It wasn’t clear where the residence was located. Nerdeen Kiswani, the founder of Within Our Lifetime, another group that sponsored the event, said during the event that she was “sitting in Columbia University.”
Within Our Lifetime and its leadership have endorsed the Oct. 7 attack on Israel and expressed support for Hamas at the frequent rallies it has staged in New York City since the attack.
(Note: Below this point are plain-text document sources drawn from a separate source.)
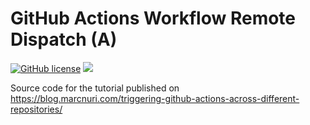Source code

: GitHub Actions Workflow Remote Dispatch (A)
===========================================

[![GitHub license](https://img.shields.io/badge/license-Apache%202.0-blue.svg)](https://github.com/marcnuri-demo/actions-remote-dispatch-a/blob/master/LICENSE)
[<img src="https://github.com/marcnuri-demo/actions-remote-dispatch-a/workflows/Remote%20Dispatch%20Action%20Initiator/badge.svg" />](https://github.com/marcnuri-demo/actions-remote-dispatch-a/actions)

Source code for the tutorial published on https://blog.marcnuri.com/triggering-github-actions-across-different-repositories/
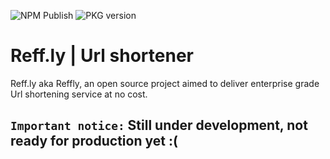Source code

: ![NPM Publish](https://github.com/aicatio/reffly/actions/workflows/npm-publish.yml/badge.svg)
![PKG version](https://badge.fury.io/js/@aicat%2Freffly.svg)

# Reff.ly | Url shortener

Reff.ly aka Reffly, an open source project aimed to deliver enterprise grade Url shortening service at no cost.

## `Important notice:` Still under development, not ready for production yet :(
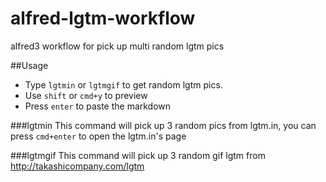 # alfred-lgtm-workflow
alfred3 workflow for pick up multi random lgtm pics

##Usage
- Type `lgtmin` or `lgtmgif` to get random lgtm pics.
- Use `shift` or `cmd+y` to preview
- Press `enter` to paste the markdown

###lgtmin
This command will pick up 3 random pics from lgtm.in, you can press `cmd+enter` to open the lgtm.in's page

###lgtmgif
This command will pick up 3 random gif lgtm from http://takashicompany.com/lgtm
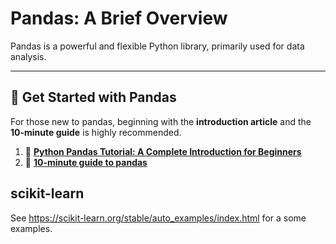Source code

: # Pandas: A Brief Overview

Pandas is a powerful and flexible Python library, primarily used for data analysis.

---

## 🚀 **Get Started with Pandas**

For those new to pandas, beginning with the **introduction article** and the **10-minute guide** is highly recommended.


1. 📗 [**Python Pandas Tutorial: A Complete Introduction for Beginners**](https://www.learndatasci.com/tutorials/python-pandas-tutorial-complete-introduction-for-beginners/)
2. 📘 [**10-minute guide to pandas**](https://pandas.pydata.org/docs/user_guide/10min.html)


## **scikit-learn**
See https://scikit-learn.org/stable/auto_examples/index.html for a some examples.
At the event, Kiswani backed “armed resistance” against Israel and described the Second Intifada, a mass terror wave in the early 2000s, as “armed struggle.” Kiswani said that Palestinian groups that entered peace talks in the 1990s were being “puppeted by Israel and the U.S.”
The speakers, including Kiswani, repeatedly rejected a two-state solution and criticized the Oslo Peace Accords.
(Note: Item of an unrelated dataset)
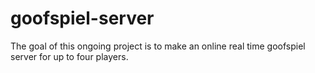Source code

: # goofspiel-server

The goal of this ongoing project is to make an online real time goofspiel server for up to four players.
“We have the right to return home and we will get that right by any means necessary,” Kiswani said, adding that she believed Palestinians had the right to “every inch of Palestine, from the river to the sea,” including cities within Israel’s internationally recognized borders such as Akko and Jaffa.
The event has drawn criticism from Israeli and U.S. officials. The Israeli embassy to the United States said on X that the event was “appalling” and that Columbia had been “hijacked by hate.”
The House Committee on Education and the Workforce, which has been investigating campus antisemitism, said on X, above a clip from the event, that “a taxpayer-supported institution’s members providing a forum to promote terrorism raises serious questions.”
Last year, the committee questioned the presidents of Harvard University, the Massachusetts Institute of Technology and University of Pennsylvania about antisemitism, and the college presidents declined to state that calls for the genocide of Jews would necessarily violate campus policies. The presidents of Harvard and UPenn resigned in the ensuing uproar.
Columbia’s president, Minouche Shafik, declined to attend the hearing, citing a previously scheduled overseas engagement. The committee opened an investigation into Columbia and summoned Shafik to another hearing scheduled for next month.
The Biden administration is also investigating Columbia, and Jewish students have filed civil lawsuits alleging discrimination on campus. Earlier this month, a report from the school’s antisemitism task force said that Jewish students were experiencing “isolation and pain.”